Career Pages | Building Your Employer Brand to Attract the Right Candidates

Abhik Pramanik
Abhik Pramanik
Co-founder & VP of Engineering

10 minute read

Hiring top-tier engineers is one of the biggest challenges in my role as Ashby’s VP of Engineering. I’ve learned that your careers page - and, more broadly, the way you optimize your website with recruiting in mind - is one of the biggest keys to finding the talent you want.

What can a job description say?

Ashby was in stealth for a long time, and we had to put a lot of effort into our careers pages because people didn’t know who we were. Aside from the careers page, what else could I tell them about the company before they spoke with me?

I came up with the idea of using our job descriptions to tell a story.

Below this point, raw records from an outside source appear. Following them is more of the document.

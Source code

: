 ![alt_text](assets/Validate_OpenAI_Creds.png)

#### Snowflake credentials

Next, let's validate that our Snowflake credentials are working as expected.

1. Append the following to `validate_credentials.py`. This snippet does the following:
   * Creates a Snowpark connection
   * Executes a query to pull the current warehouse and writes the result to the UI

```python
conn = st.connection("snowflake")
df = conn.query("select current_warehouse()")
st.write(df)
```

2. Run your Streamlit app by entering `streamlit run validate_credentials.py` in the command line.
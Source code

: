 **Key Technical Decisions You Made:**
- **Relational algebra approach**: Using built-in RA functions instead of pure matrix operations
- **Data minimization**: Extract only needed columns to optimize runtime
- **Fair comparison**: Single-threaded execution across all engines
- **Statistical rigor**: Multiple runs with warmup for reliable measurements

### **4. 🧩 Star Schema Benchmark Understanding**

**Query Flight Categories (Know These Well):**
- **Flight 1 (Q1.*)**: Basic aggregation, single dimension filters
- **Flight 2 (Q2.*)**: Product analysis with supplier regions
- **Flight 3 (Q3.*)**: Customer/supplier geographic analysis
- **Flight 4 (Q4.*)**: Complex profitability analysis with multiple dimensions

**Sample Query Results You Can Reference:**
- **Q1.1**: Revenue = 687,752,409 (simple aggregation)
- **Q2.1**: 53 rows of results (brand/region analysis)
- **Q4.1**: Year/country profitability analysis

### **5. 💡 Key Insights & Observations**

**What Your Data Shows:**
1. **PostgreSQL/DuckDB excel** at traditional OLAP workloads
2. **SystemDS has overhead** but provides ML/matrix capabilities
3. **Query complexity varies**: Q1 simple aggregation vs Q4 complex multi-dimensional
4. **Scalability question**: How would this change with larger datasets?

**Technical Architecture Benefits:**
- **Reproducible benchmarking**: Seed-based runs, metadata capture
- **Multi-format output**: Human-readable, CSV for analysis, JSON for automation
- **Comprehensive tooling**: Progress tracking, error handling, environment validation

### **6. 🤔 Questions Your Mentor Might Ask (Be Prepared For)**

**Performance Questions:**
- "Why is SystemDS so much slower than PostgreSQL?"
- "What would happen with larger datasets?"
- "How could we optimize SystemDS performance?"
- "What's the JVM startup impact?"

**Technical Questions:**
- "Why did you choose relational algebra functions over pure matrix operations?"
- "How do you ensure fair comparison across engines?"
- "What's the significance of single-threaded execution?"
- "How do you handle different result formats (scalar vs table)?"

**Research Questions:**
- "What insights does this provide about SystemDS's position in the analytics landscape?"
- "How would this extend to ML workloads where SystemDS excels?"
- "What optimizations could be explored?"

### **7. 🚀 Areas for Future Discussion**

Every company has some type of role they're thinking about differently than other companies. The first consideration in the job description was how to communicate what makes each role unique. Most candidates half-ignore job descriptions. I thought, “If they're going to read it, I might as well make it something different.” Rather than list requirements and responsibilities, consider: what makes your company and the roles you're designing special?

The second piece is your manager. Your manager makes a huge difference in your job. I wanted to see how to infuse that into job descriptions. How can people figure out who I am and what I'm about?

One of Ashby’s engineers, Ben, followed Ashby’s co-founder, Benji, from their previous company. Ben felt that Benji spoke passionately about engineering management. Ben said that most managers felt like they fell into the role, whereas Benji felt like he wanted to change the game when it came to engineering management.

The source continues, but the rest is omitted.